There are many sites on the Net that discuss CFLs and other 'alternative' lighting products. Some are balanced and explain the strengths and weaknesses of each, but there are others that are pure scare-mongers. According to these sites, using a CFL will almost certainly cause you to become ill, and if you are already ill then you are sure to die (or worse). Very few of these sites will give good reasons or (perish the thought) a proper scientifically reproducible measurement, but will regale you with tales of 'dirty electricity' and ultraviolet light (in vast quantities some claim).
You'll be told that your public liability insurance won't cover you for the damage these lamps do to your visitors (yes, I am serious - I've seen the claim made) and that they are dangerous and inherently unsafe products. There are also complaints about flicker, even though a CFL probably has less flicker than any other traditional light source. The power supply runs at over 30kHz - 600 times faster than a normal fluorescent tube operating from 50Hz mains. If a CFL shows visible flicker, it's faulty and should be replaced. It certainly doesn't mean that they all do it and are therefore dangerous.
Like all fluorescent lamps, CFLs use mercury vapour inside the tube to generate ultraviolet light. This is converted by the phosphor coating on the inside of the tube - when it's excited by UV light, the phosphors emit visible light. That's the way all such lamps work. Yes, there is some UV light that escapes the tube, and there is no doubt that some people are hyper-sensitive to UV. Lupus sufferers can be badly affected, but this applies to all light sources that emit UV - including quartz-halogen incandescent lamps! Other people can be affected too, and in general it's not sensible to be too close to any bright light, regardless of the technology.
Some of the scare campaigns you find on the Net are unbelievable, and while they often quote real research by qualified professionals, it's often taken out of context and/or a minor point is exaggerated to the point where it looks very scary indeed. There are risks, and I've covered most of them in great detail, but for most people in normal houses the claimed risks are fairly small. The real risks are usually overlooked because the authors of scare campaigns usually don't understand the technology used anyway.

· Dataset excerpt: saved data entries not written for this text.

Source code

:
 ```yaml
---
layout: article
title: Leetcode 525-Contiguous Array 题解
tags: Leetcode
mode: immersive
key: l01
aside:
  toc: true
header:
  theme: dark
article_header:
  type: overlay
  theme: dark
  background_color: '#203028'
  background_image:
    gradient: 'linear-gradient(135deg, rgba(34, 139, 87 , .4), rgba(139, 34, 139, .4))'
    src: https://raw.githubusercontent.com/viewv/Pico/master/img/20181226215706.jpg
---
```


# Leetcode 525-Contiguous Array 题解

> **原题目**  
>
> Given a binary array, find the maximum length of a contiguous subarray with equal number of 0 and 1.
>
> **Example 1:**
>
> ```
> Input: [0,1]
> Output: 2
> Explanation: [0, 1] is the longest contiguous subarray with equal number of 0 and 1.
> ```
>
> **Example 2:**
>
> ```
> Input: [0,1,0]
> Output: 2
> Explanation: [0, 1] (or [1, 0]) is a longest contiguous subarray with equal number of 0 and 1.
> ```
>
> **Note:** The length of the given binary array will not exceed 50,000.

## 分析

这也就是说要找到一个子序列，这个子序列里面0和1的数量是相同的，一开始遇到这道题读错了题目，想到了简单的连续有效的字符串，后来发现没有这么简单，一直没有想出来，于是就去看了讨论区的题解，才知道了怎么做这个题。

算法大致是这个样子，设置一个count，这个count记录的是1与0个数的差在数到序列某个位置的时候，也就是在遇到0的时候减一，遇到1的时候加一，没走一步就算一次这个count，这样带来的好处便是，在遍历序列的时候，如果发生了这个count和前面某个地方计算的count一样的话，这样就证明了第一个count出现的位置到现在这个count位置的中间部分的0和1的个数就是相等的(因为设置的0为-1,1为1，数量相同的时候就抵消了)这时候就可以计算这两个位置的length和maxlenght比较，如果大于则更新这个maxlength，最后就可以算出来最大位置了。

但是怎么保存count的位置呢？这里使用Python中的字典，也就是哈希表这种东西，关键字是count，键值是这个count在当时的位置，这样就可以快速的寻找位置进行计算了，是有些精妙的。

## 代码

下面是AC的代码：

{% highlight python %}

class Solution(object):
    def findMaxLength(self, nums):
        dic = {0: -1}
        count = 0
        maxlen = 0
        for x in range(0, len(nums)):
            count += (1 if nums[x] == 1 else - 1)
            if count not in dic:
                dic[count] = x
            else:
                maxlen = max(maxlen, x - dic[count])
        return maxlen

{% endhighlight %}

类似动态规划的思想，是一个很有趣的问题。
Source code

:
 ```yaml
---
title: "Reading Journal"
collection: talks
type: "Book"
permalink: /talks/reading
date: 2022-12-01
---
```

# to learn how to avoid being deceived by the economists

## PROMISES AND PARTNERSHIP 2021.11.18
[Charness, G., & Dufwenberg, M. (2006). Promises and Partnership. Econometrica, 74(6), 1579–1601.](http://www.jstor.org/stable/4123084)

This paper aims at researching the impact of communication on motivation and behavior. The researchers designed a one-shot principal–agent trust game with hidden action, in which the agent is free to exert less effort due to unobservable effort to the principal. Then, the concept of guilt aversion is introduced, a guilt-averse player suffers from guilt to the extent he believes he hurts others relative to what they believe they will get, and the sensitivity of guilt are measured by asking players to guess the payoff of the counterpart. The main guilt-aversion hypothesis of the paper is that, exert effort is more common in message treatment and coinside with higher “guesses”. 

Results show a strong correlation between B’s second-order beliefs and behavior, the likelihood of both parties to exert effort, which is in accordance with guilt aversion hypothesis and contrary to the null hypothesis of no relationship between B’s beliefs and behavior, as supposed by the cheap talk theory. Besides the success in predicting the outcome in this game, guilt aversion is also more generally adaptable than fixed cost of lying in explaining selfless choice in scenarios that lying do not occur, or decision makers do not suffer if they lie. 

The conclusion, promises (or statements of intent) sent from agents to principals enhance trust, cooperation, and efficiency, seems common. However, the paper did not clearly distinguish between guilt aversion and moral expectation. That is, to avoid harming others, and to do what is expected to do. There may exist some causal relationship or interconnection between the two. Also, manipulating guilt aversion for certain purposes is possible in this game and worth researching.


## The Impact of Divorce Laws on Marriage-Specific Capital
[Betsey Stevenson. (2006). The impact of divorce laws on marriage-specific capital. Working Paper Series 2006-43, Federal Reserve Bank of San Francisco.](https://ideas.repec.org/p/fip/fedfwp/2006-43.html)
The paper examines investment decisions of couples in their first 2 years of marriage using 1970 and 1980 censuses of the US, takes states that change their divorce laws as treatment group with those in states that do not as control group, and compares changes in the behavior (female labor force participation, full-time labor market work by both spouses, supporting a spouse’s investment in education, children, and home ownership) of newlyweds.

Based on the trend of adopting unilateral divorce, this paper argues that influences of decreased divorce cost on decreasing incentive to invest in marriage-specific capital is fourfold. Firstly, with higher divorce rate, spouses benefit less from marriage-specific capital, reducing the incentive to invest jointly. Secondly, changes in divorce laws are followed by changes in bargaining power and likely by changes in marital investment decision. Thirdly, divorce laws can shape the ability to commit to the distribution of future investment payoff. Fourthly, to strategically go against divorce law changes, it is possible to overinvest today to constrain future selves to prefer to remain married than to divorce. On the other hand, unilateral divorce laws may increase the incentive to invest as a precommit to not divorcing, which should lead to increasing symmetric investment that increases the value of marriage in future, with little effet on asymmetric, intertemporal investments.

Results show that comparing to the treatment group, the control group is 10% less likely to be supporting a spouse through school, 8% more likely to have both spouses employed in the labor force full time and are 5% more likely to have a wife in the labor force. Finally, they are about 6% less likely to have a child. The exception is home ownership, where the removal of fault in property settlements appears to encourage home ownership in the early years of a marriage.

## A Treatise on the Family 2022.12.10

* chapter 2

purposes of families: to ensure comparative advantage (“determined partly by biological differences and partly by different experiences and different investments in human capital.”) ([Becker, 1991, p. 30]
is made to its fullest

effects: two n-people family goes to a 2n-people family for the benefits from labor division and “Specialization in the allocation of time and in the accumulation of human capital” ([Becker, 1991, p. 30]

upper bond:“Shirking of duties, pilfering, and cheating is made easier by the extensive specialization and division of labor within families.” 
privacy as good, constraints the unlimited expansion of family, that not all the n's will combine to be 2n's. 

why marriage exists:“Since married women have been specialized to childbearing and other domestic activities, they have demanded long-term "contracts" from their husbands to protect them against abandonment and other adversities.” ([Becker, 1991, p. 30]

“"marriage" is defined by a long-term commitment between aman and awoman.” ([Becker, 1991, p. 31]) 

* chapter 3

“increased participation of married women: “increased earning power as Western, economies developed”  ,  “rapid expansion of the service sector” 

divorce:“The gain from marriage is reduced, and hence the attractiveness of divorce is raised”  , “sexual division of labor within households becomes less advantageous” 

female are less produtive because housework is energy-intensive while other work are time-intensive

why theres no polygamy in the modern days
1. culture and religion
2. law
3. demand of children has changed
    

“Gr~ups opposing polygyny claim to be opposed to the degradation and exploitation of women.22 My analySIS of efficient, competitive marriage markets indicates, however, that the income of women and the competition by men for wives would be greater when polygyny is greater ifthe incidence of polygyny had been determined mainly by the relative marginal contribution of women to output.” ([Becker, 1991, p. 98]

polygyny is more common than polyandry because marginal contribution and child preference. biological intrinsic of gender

TV 'news' items (usually only partially) citing research and naturally talking to concerned parents help promote FUD (fear, uncertainty and doubt), but rarely provide the full story. Don't expect to see a comparative UV light test performed on various different light sources - in fact, don't expect to see any test figures at all. Never ruin a good story with facts seems to be the motto.
Personally, I far prefer LED lighting to CFLs, but there are some places where the expense of LEDs is not justified, or no suitable LED lamp exists at an affordable price. As explained in the first article I wrote on the topic (Incandescent Lamps), CFLs should be considered an interim solution, but in the meantime, it's only reasonable that local councils provide proper recycling facilities to prevent mercury contamination. Thus far, I don't know of any local government area that has done so, and that's highly irresponsible. That to me is a major risk, and there is little or nothing being done about it.
What's even worse is that very few light fittings (aka luminaires) are suitable for use with CFL or LED lights, because they lack any real flow-through ventilation. Unlike incandescent lamps which get hot because it's what they do, the electronic circuits used in CFLs and LED lights cannot tolerate heat. If the internal circuits are subjected to more than around 60°C their life is shortened dramatically, and at 100°C or more failure will occur in a matter of days or even hours!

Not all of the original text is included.